═════ Given records
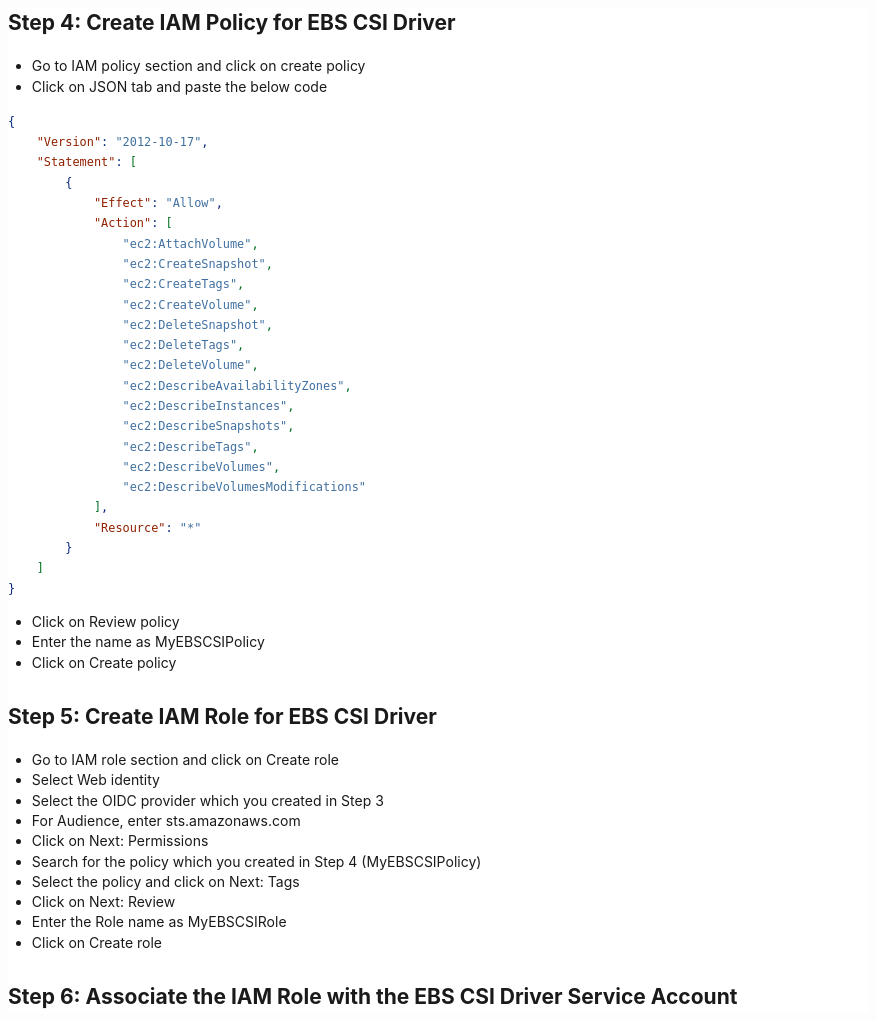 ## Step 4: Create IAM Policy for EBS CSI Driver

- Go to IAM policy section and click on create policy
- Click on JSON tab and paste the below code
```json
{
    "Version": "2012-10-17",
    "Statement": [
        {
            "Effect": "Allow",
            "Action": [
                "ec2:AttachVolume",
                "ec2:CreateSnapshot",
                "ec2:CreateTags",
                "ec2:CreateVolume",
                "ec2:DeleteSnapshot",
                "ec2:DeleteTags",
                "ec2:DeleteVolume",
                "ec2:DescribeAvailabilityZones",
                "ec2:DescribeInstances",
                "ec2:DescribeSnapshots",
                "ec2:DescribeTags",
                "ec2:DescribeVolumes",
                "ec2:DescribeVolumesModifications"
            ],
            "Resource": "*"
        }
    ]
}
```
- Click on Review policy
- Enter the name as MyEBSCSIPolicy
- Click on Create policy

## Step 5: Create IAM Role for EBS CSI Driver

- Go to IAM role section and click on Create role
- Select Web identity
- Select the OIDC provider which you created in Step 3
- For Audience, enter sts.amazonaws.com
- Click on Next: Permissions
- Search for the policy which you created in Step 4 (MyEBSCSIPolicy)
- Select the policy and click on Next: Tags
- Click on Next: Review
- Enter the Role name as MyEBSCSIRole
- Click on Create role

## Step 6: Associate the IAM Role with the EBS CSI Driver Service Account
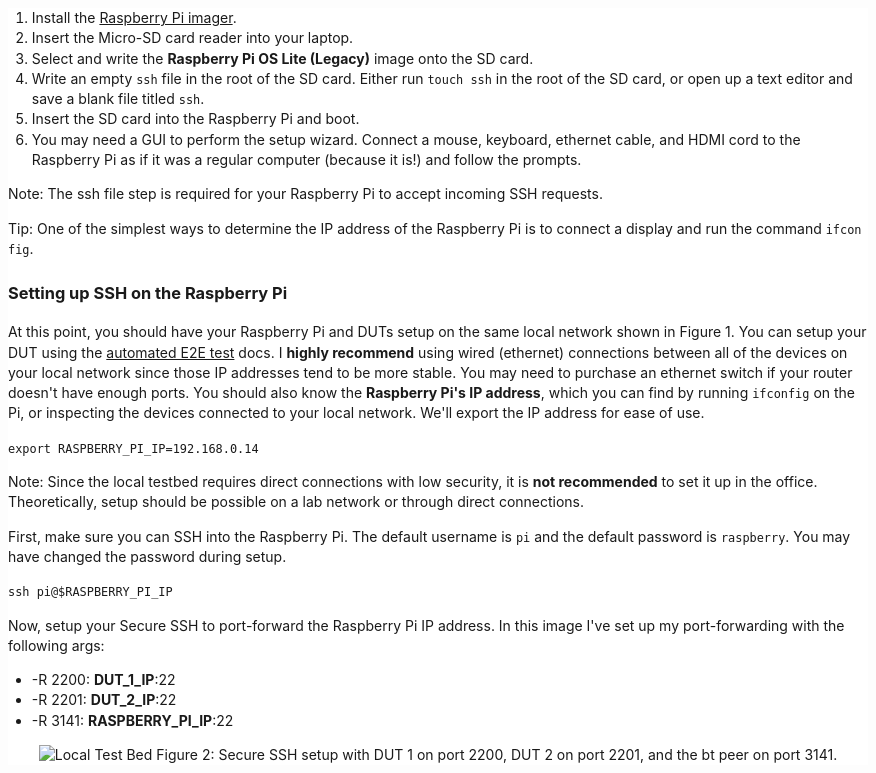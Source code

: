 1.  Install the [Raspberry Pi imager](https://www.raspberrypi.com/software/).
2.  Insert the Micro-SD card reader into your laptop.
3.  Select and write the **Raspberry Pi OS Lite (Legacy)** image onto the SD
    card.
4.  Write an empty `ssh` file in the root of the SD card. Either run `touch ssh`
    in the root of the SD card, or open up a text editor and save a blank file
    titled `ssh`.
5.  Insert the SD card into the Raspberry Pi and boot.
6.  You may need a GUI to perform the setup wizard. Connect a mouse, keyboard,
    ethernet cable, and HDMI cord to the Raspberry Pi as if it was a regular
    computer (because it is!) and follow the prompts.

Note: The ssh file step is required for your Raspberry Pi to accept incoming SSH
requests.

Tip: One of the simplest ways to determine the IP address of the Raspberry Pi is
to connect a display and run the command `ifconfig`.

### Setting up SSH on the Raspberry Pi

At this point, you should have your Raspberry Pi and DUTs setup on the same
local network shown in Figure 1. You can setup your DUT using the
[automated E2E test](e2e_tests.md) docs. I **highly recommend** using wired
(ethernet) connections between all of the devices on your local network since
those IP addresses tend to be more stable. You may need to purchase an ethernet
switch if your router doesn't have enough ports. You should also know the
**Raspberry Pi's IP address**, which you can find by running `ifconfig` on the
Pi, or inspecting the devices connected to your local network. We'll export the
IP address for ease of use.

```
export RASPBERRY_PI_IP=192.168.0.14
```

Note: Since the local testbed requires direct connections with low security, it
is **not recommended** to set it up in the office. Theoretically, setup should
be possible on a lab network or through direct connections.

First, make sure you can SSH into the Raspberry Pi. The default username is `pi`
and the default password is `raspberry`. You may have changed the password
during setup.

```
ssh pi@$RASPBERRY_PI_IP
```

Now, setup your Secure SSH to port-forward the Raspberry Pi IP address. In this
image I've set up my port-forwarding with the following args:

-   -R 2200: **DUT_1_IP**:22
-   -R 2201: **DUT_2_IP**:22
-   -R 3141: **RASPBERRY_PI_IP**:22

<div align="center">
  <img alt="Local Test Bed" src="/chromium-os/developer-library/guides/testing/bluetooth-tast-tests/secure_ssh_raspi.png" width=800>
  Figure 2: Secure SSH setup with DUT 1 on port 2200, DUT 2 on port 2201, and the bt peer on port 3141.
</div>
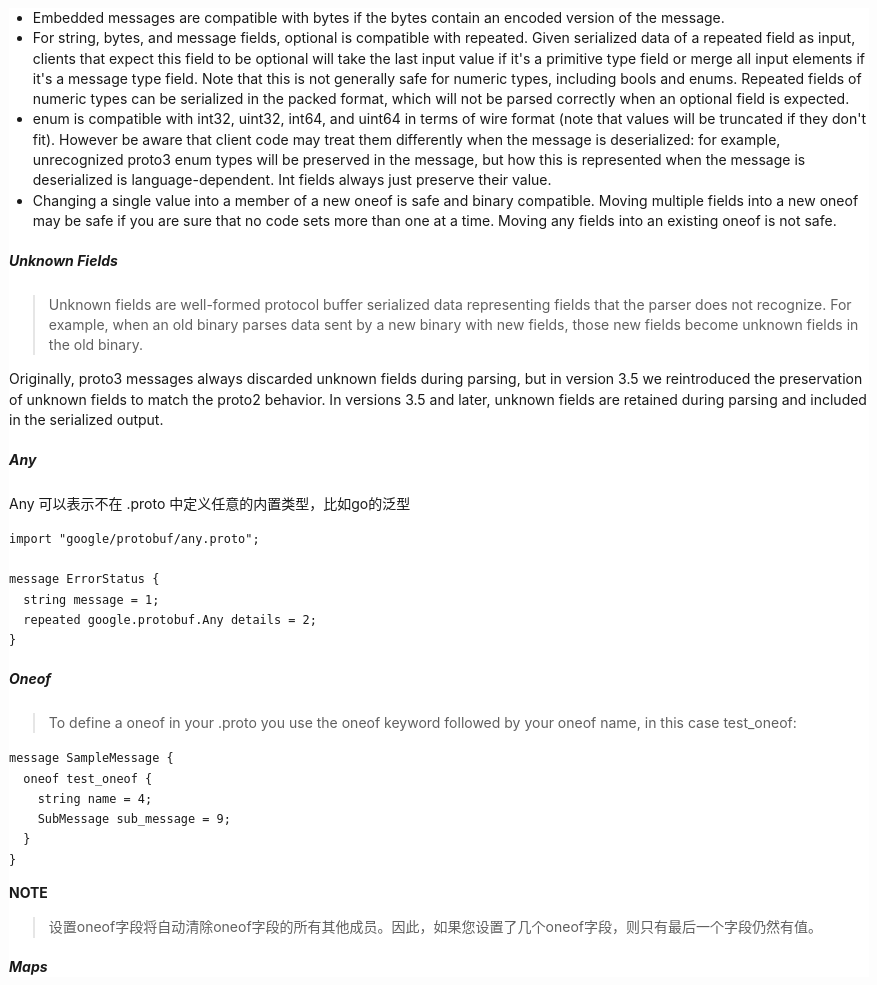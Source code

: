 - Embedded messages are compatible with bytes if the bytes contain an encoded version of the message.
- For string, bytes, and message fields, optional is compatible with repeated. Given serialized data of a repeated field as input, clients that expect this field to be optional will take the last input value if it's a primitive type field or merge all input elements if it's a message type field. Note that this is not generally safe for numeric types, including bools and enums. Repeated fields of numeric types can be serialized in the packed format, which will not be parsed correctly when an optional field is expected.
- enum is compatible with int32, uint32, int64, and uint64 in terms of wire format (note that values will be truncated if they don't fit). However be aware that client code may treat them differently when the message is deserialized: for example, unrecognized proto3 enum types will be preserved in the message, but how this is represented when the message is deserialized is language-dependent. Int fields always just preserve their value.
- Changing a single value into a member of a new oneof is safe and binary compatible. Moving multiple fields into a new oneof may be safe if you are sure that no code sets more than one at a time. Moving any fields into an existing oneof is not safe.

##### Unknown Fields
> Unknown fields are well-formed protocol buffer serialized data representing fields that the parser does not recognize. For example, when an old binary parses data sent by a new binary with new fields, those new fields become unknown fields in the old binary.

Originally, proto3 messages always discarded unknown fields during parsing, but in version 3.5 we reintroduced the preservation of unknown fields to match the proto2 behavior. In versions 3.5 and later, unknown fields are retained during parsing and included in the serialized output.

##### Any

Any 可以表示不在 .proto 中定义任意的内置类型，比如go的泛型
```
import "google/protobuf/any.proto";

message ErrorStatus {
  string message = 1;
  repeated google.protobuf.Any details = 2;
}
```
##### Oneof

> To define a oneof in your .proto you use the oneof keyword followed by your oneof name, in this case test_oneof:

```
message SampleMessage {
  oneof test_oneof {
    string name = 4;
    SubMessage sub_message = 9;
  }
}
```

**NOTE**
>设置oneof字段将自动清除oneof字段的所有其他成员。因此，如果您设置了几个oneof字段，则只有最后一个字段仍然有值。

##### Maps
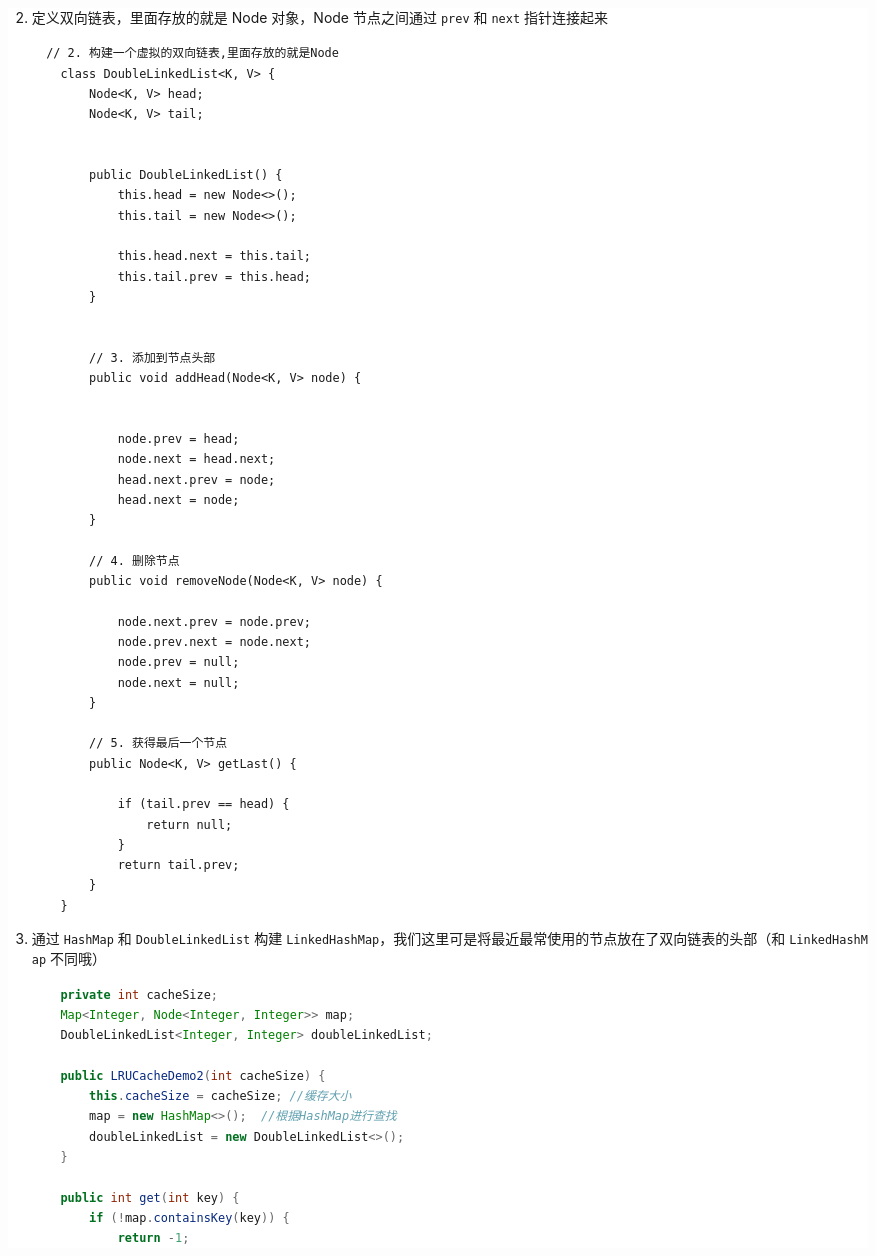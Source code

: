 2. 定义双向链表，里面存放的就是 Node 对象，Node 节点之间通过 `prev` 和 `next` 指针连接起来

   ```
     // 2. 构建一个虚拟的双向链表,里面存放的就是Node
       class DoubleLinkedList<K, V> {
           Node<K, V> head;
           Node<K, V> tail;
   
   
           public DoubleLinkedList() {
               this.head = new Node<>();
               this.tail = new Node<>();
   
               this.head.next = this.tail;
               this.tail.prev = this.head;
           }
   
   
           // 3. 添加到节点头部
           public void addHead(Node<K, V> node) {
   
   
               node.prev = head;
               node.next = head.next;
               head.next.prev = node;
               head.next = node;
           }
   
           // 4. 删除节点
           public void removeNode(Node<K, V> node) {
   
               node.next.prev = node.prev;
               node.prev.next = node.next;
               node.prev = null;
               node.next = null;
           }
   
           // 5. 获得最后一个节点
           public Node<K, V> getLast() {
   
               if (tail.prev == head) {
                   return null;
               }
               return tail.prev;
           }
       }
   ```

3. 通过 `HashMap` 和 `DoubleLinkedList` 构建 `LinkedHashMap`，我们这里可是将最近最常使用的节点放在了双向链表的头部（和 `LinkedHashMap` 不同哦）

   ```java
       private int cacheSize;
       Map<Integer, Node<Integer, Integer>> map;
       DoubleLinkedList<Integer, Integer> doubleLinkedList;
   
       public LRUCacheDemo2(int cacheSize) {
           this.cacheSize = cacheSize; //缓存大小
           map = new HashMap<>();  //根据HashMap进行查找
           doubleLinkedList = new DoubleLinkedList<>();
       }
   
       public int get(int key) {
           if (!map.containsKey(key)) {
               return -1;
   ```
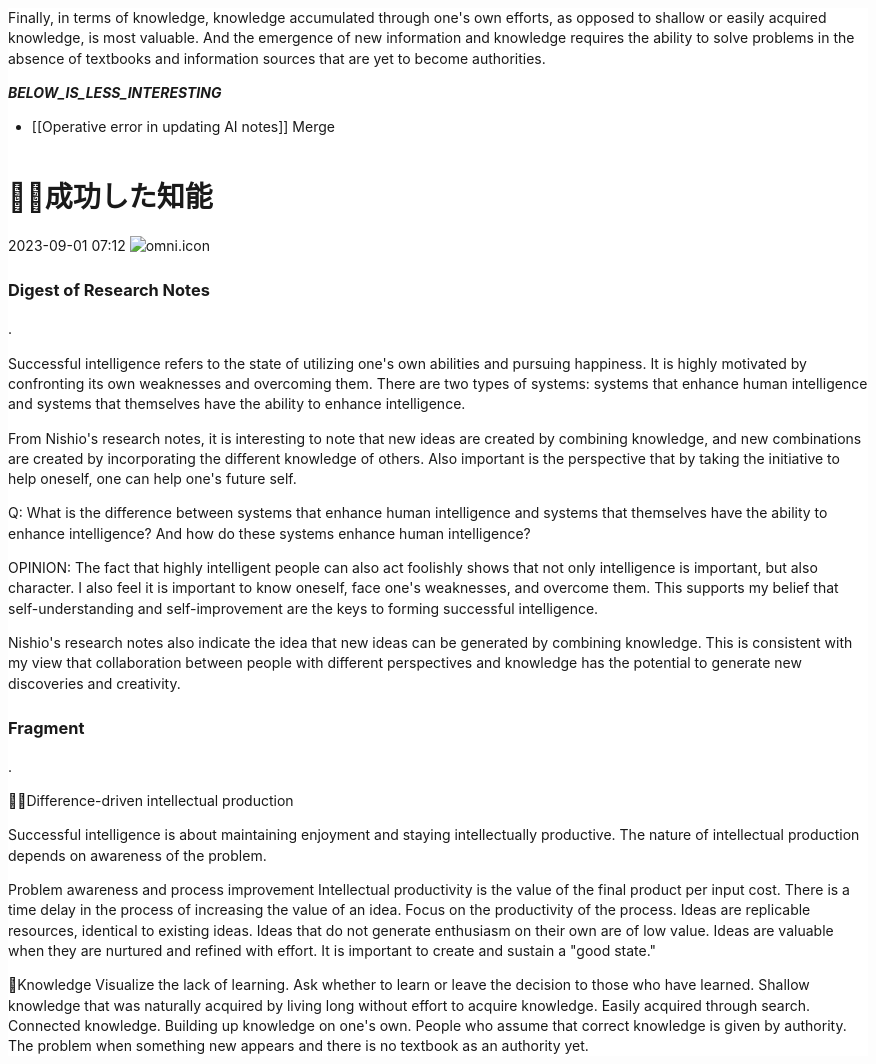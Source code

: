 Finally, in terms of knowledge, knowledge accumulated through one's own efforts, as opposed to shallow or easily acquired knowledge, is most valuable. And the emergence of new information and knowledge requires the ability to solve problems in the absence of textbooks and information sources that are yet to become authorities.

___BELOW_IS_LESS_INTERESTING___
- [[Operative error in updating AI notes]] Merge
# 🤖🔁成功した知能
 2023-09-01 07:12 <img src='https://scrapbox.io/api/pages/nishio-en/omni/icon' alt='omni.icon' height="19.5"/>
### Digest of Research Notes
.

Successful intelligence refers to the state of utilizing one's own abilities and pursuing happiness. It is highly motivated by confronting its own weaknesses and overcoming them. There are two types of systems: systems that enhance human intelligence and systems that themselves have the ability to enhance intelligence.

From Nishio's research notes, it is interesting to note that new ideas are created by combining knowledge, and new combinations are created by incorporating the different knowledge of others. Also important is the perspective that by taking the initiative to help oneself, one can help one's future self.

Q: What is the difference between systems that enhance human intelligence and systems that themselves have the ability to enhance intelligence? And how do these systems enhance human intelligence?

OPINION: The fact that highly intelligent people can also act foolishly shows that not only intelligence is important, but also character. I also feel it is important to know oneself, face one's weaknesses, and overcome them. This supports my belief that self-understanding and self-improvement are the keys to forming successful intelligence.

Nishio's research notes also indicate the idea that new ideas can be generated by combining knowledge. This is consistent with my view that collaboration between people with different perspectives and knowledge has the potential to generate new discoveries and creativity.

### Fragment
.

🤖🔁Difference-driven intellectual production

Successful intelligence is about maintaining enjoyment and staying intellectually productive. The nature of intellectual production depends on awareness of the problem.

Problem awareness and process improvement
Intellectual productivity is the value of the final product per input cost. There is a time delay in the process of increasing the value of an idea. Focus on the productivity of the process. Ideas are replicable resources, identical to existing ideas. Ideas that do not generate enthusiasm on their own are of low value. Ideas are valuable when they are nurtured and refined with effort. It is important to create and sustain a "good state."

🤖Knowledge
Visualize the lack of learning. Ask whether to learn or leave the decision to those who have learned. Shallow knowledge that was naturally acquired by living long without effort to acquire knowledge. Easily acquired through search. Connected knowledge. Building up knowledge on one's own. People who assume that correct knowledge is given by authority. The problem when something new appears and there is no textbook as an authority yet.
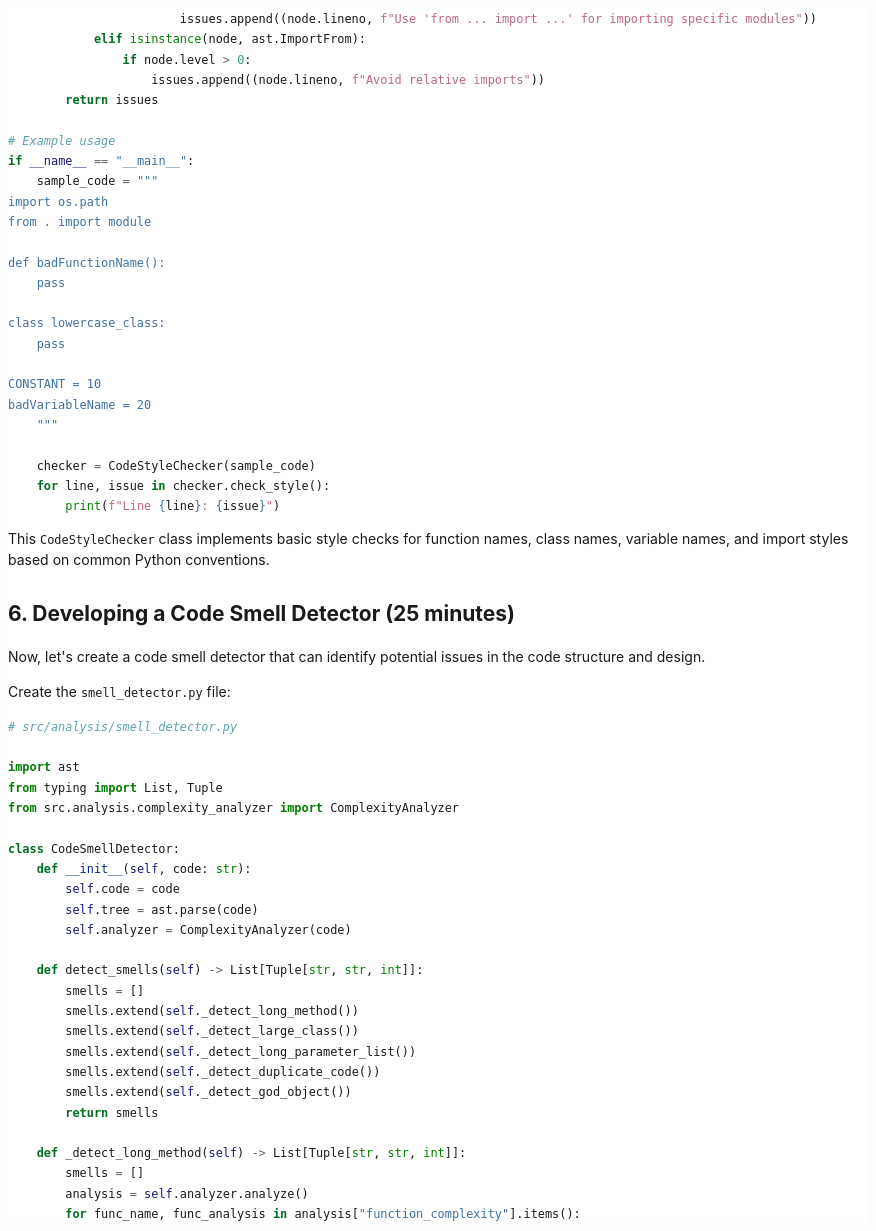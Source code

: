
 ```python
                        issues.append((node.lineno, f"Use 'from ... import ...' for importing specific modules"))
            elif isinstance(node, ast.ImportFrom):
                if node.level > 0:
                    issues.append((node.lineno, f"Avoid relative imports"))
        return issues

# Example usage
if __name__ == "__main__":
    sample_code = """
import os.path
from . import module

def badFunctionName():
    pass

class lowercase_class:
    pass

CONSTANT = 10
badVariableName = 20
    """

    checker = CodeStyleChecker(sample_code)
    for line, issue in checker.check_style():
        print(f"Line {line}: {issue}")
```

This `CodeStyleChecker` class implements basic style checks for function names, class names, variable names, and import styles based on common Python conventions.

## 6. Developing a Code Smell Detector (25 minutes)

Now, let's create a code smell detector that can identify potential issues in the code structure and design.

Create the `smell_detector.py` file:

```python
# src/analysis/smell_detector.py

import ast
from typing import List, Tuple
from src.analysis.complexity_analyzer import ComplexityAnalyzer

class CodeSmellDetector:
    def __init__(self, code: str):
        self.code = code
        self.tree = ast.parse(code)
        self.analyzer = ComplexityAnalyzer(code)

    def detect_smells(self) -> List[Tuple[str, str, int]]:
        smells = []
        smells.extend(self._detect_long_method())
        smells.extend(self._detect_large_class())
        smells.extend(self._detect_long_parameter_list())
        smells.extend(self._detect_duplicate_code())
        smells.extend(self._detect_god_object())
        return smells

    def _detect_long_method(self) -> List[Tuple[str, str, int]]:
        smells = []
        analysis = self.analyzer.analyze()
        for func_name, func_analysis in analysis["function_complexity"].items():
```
══════════
### Task
Write out every line of the data that holds the word "protobuf".

### Answer for this exercise
import "google/protobuf/any.proto";
  repeated google.protobuf.Any details = 2;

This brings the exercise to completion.